If anything, I'd imagine that older graphics cards would be more reliable simply because their drivers have had much more testing over time and are generally better understood.
But also remember, two people with the same video card do not necesarily have at all the same system. Amongst any group of users with the same card there are likely to be a dozen different driver versions, a half dozen different versions of the DX11 and DX12 code, different versions and patch levels of Windows, and so on. Fifty different configurations in a hundred different users would not be at all unexpected.
And also keep in mind that the results of possibly inoccuous-looking mis-usages of libraries (including drivers) and the like may be dramatic. Consider the following C code:
Code:
int *p = NULL; /* pointer to an integer */
int i = *p; /* deference the pointer */
While a Java or C# programmer might think, "oh, this should throw an exception," this provokes what the C standard calls "undefined behaviour." If that code erases your hard drive or launches missiles and starts a global thermonuclear war, that's perfectly within spec (from a standards point of view) because when a programmer does the above, the system executing the code is allowed to do anything. Testing, however, cannot find all such situations because it's also perfectly acceptable to go on executing everything else normally, maybe just assigning 0 to i.

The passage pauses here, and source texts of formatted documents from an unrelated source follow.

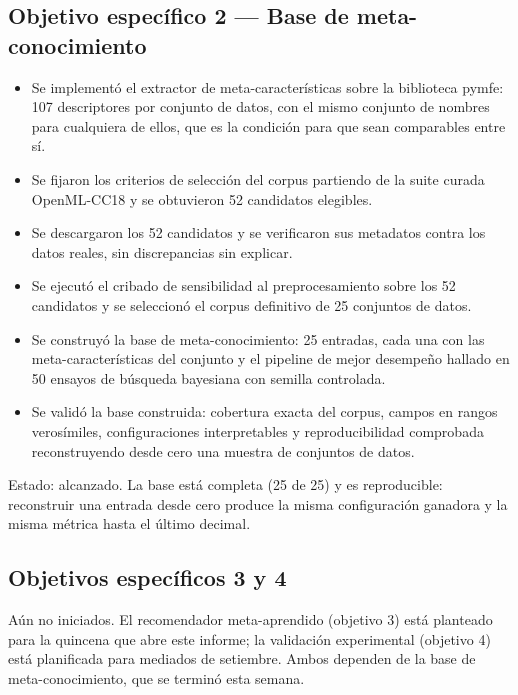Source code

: \documentclass[11pt,letterpaper]{article}
\begin{document}
\subsection{Objetivo específico 2 --- Base de meta-conocimiento}

\begin{itemize}
  \item Se implementó el extractor de meta-características sobre la biblioteca
        pymfe: 107 descriptores por conjunto de datos, con el mismo conjunto de
        nombres para cualquiera de ellos, que es la condición para que sean
        comparables entre sí.
  \item Se fijaron los criterios de selección del corpus partiendo de la suite
        curada OpenML-CC18 y se obtuvieron 52 candidatos elegibles.
  \item Se descargaron los 52 candidatos y se verificaron sus metadatos contra los
        datos reales, sin discrepancias sin explicar.
  \item Se ejecutó el cribado de sensibilidad al preprocesamiento sobre los 52
        candidatos y se seleccionó el corpus definitivo de 25 conjuntos de datos.
  \item Se construyó la base de meta-conocimiento: 25 entradas, cada una con las
        meta-características del conjunto y el pipeline de mejor desempeño hallado
        en 50 ensayos de búsqueda bayesiana con semilla controlada.
  \item Se validó la base construida: cobertura exacta del corpus, campos en
        rangos verosímiles, configuraciones interpretables y reproducibilidad
        comprobada reconstruyendo desde cero una muestra de conjuntos de datos.
\end{itemize}

Estado: alcanzado. La base está completa (25 de 25) y es reproducible: reconstruir
una entrada desde cero produce la misma configuración ganadora y la misma métrica
hasta el último decimal.

\subsection{Objetivos específicos 3 y 4}

Aún no iniciados. El recomendador meta-aprendido (objetivo 3) está planteado para la
quincena que abre este informe; la validación experimental (objetivo 4) está
planificada para mediados de setiembre. Ambos dependen de la base de
meta-conocimiento, que se terminó esta semana.
\end{document}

Obviously nobody's going to write code that does the above directly, but it's very easy for situations in which undefined behaviour may occur to creep into code. We have good tools to help with this, and most developers (especially triple-A game developers) use them extensively, but it's quite normal for a driver to continue working fine for years with a call that's technically undefined behaviour and then with a new release start exploding in the same case because someone optimized it to get a couple of extra frames per second on some game.